The records that follow must all be duplicated exactly.

---*---

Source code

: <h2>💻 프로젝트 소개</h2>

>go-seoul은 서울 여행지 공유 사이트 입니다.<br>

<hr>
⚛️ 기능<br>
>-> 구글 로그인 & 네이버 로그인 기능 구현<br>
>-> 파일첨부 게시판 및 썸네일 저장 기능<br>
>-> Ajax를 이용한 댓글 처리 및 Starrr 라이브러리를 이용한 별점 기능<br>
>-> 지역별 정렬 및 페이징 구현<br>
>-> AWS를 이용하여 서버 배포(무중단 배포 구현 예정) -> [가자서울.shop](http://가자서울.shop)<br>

---*---

**EXERCISE SOLUTION**:
Source code

: <h2>💻 프로젝트 소개</h2>

>go-seoul은 서울 여행지 공유 사이트 입니다.<br>

<hr>
⚛️ 기능<br>
>-> 구글 로그인 & 네이버 로그인 기능 구현<br>
>-> 파일첨부 게시판 및 썸네일 저장 기능<br>
>-> Ajax를 이용한 댓글 처리 및 Starrr 라이브러리를 이용한 별점 기능<br>
>-> 지역별 정렬 및 페이징 구현<br>
>-> AWS를 이용하여 서버 배포(무중단 배포 구현 예정) -> [가자서울.shop](http://가자서울.shop)<br>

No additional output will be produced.